O prefeito de Cuiabá, Abilio Brunini (PL), contestou a versão do antecessor Emanuel Pinheiro (MDB) e expôs que a Capital possuir apenas R$ 6,9 milhões nas contas bancárias e folhas de pagamento de aproximadamente R$ 78 milhões para serem quitadas.
Luiz Alves
Na cerimônia de transmissão de faixa nessa quarta-feira (01), Emanuel alegou que deixaria cerca de R$ 23 milhões em caixa e que mais R$ 20 milhões deveriam cair nas contas, resultado de articulação com o seu filho, deputado federal Emanuelzinho (MDB) e o ministro da Agricultura e Pecuária Carlos Fávaro (PSD).Segundo ele, valores podem ser usados para quitar a folha de pagamento de dezembro.

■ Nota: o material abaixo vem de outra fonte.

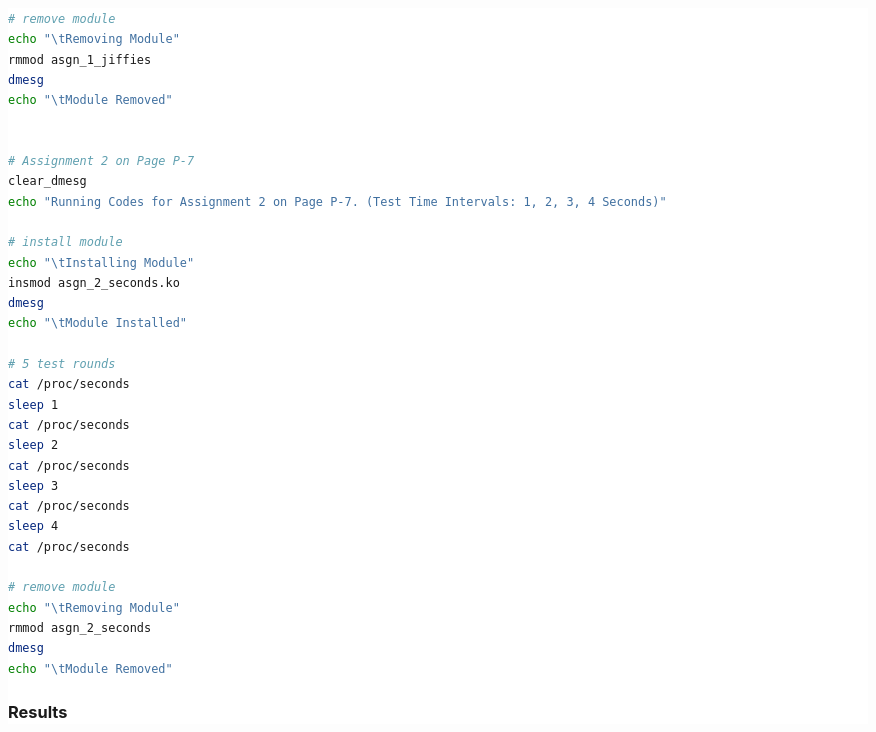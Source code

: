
 ```bash
# remove module
echo "\tRemoving Module"
rmmod asgn_1_jiffies
dmesg
echo "\tModule Removed"


# Assignment 2 on Page P-7
clear_dmesg
echo "Running Codes for Assignment 2 on Page P-7. (Test Time Intervals: 1, 2, 3, 4 Seconds)"

# install module
echo "\tInstalling Module"
insmod asgn_2_seconds.ko
dmesg
echo "\tModule Installed"

# 5 test rounds
cat /proc/seconds
sleep 1
cat /proc/seconds
sleep 2
cat /proc/seconds
sleep 3
cat /proc/seconds
sleep 4
cat /proc/seconds

# remove module
echo "\tRemoving Module"
rmmod asgn_2_seconds
dmesg
echo "\tModule Removed"
```

<a id="results"></a>
### Results

<div style="text-align: center;">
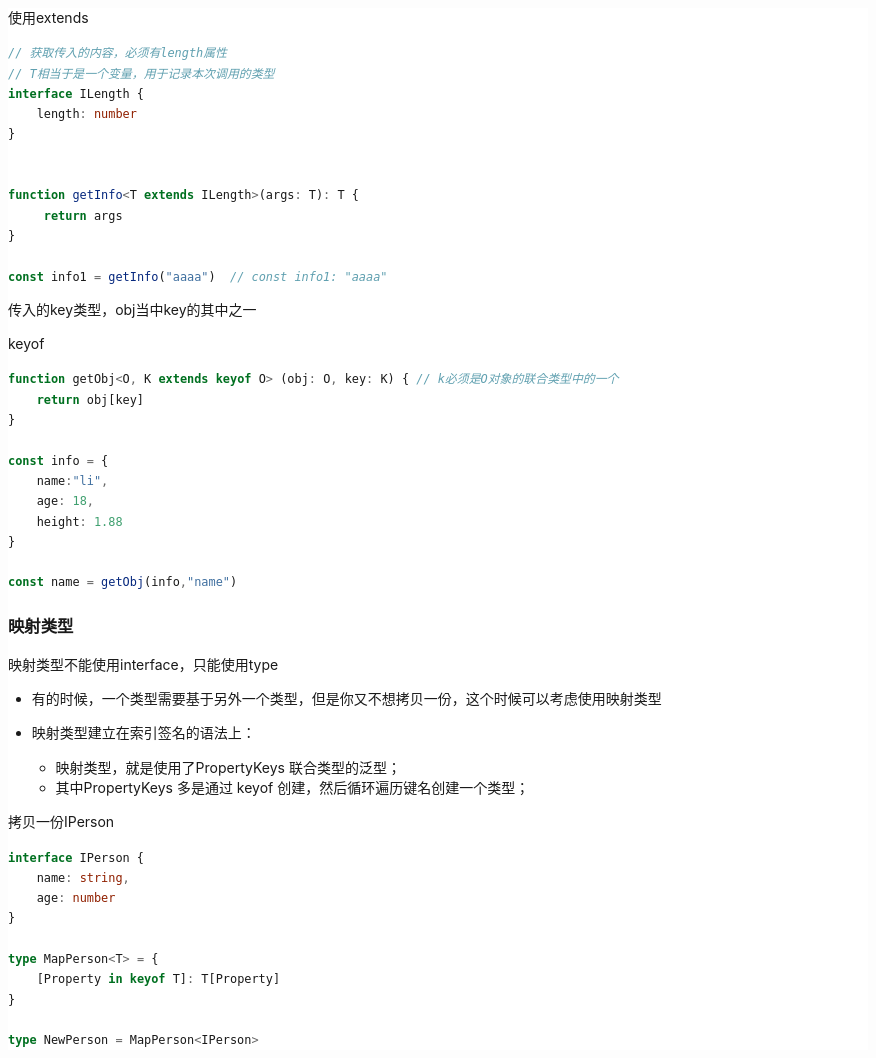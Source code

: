 使用extends

```typescript
// 获取传入的内容，必须有length属性
// T相当于是一个变量，用于记录本次调用的类型 
interface ILength {
    length: number
}


function getInfo<T extends ILength>(args: T): T {
     return args
}

const info1 = getInfo("aaaa")  // const info1: "aaaa"
```



传入的key类型，obj当中key的其中之一

keyof

```typescript
function getObj<O, K extends keyof O> (obj: O, key: K) { // k必须是O对象的联合类型中的一个
    return obj[key]
}

const info = {
    name:"li",
    age: 18,
    height: 1.88
}

const name = getObj(info,"name")
```



### 映射类型

映射类型不能使用interface，只能使用type

- 有的时候，一个类型需要基于另外一个类型，但是你又不想拷贝一份，这个时候可以考虑使用映射类型

- 映射类型建立在索引签名的语法上： 
  - 映射类型，就是使用了PropertyKeys 联合类型的泛型；
  - 其中PropertyKeys 多是通过 keyof 创建，然后循环遍历键名创建一个类型；

拷贝一份IPerson

```typescript
interface IPerson {
	name: string,
    age: number
}

type MapPerson<T> = {
    [Property in keyof T]: T[Property]
}

type NewPerson = MapPerson<IPerson>
```


  [P in 'id' | 'name']: Product[P];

No entanto, ao assumi a gestão municipal, Abilio consultou as contase encontrou somente R$ 6,9 milhões disponivéis. Um duro ajuste fiscal será feito para reequilibrar as finanças com corte de 40% dos cargos comissionados e outras medidas para economizar R$ 100 milhões em 100 dias.
“Eu pedi para a Comunicação da Prefeitura compartilhar o extrato das contas da Prefeitura. Nós recebemos com R$ 6,8 milhões disponível no caixa, é só isso que tem no caixa de todas as contas da Prefeitura. A folha custa R$ 78 milhões. A Prefeitura que me foi repassada, tem R$ 6,8 milhões e uma de folha de R$ 78 milhões para ser pago”, disse Abilio, em entrevista ao Jornal MT1, da TV Centro América, nesta quinta-feira (02).
Fluxo de caixa
Para equilibrar as contas públicas, a equipe econômica da Prefeitura de Cuiabá conta com a entrada de recursos provenientes de emendas parlamentares (estadual e federal) e repasses do ICMS (Imposto Sobre Circulação de Mercadorias e Serviços), IPVA (Imposto Sobre Propriedade de Veículos Automotores).
Outra fonte é a arrecadação própria do município formada pelos seguintes tributos: ITBI (Imposto Sobre Transmissão de Bens Imóveis), ISSQN (Imposto Sobre Serviços de Qualquer Natureza) e IPTU (Imposto Predial e Territorial Urbano).